▶ [REQUIRED WORK] Restate word for word the lines of the entries below, starting with the line that holds "continues after pause" and ending with the line that holds "chat message stacking", and no others.

▶ [INPUT DATA]
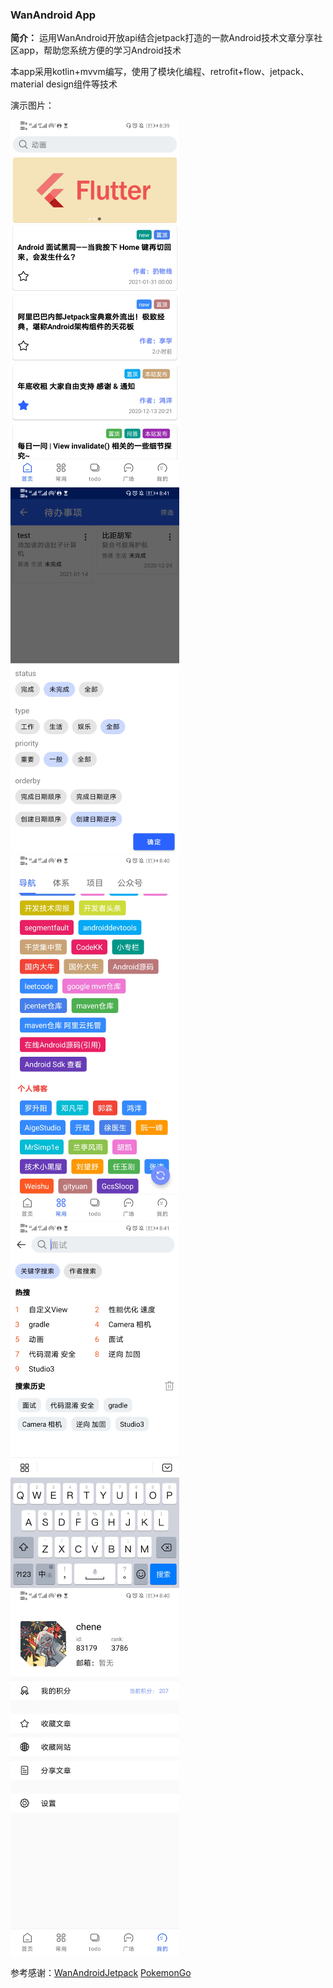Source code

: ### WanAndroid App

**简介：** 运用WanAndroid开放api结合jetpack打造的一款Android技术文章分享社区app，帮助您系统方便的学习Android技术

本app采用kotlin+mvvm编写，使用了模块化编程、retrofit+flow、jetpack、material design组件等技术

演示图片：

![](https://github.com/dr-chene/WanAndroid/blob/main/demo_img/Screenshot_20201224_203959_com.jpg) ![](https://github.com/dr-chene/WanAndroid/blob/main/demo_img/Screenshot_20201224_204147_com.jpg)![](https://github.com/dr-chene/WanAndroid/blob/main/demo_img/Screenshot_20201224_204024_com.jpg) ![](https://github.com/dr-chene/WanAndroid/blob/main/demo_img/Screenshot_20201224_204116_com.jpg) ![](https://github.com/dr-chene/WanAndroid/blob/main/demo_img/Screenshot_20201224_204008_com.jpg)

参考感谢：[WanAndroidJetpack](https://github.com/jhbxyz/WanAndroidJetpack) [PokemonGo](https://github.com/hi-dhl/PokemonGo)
...
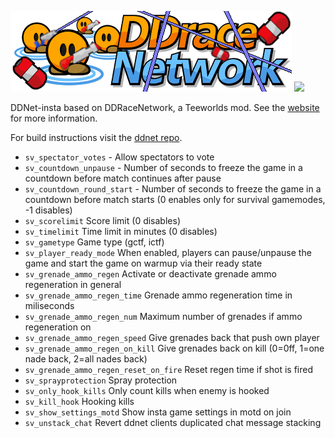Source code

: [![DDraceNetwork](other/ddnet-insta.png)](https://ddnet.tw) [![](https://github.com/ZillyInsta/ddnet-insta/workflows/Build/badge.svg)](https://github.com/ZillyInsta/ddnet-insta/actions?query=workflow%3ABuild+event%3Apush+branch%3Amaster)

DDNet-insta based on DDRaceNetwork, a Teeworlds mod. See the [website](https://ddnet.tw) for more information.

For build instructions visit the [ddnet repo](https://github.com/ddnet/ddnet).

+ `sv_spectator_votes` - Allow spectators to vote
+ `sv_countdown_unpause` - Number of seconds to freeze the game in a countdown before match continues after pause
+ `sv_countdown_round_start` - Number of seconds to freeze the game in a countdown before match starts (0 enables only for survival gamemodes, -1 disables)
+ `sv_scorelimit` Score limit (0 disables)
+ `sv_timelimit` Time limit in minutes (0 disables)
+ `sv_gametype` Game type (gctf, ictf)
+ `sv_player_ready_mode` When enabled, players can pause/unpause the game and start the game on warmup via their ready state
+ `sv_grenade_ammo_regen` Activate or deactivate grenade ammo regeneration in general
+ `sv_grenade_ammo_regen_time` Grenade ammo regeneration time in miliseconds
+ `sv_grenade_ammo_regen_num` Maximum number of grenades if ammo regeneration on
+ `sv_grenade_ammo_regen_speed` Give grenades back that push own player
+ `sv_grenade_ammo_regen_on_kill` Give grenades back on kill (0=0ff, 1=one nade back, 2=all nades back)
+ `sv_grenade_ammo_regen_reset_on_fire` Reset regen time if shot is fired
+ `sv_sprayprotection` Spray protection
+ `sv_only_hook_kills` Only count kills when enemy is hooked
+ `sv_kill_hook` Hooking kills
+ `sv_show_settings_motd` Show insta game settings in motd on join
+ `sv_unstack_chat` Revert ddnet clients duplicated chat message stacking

▶ [RESPONSE AREA]
+ `sv_countdown_unpause` - Number of seconds to freeze the game in a countdown before match continues after pause
+ `sv_countdown_round_start` - Number of seconds to freeze the game in a countdown before match starts (0 enables only for survival gamemodes, -1 disables)
+ `sv_scorelimit` Score limit (0 disables)
+ `sv_timelimit` Time limit in minutes (0 disables)
+ `sv_gametype` Game type (gctf, ictf)
+ `sv_player_ready_mode` When enabled, players can pause/unpause the game and start the game on warmup via their ready state
+ `sv_grenade_ammo_regen` Activate or deactivate grenade ammo regeneration in general
+ `sv_grenade_ammo_regen_time` Grenade ammo regeneration time in miliseconds
+ `sv_grenade_ammo_regen_num` Maximum number of grenades if ammo regeneration on
+ `sv_grenade_ammo_regen_speed` Give grenades back that push own player
+ `sv_grenade_ammo_regen_on_kill` Give grenades back on kill (0=0ff, 1=one nade back, 2=all nades back)
+ `sv_grenade_ammo_regen_reset_on_fire` Reset regen time if shot is fired
+ `sv_sprayprotection` Spray protection
+ `sv_only_hook_kills` Only count kills when enemy is hooked
+ `sv_kill_hook` Hooking kills
+ `sv_show_settings_motd` Show insta game settings in motd on join
+ `sv_unstack_chat` Revert ddnet clients duplicated chat message stacking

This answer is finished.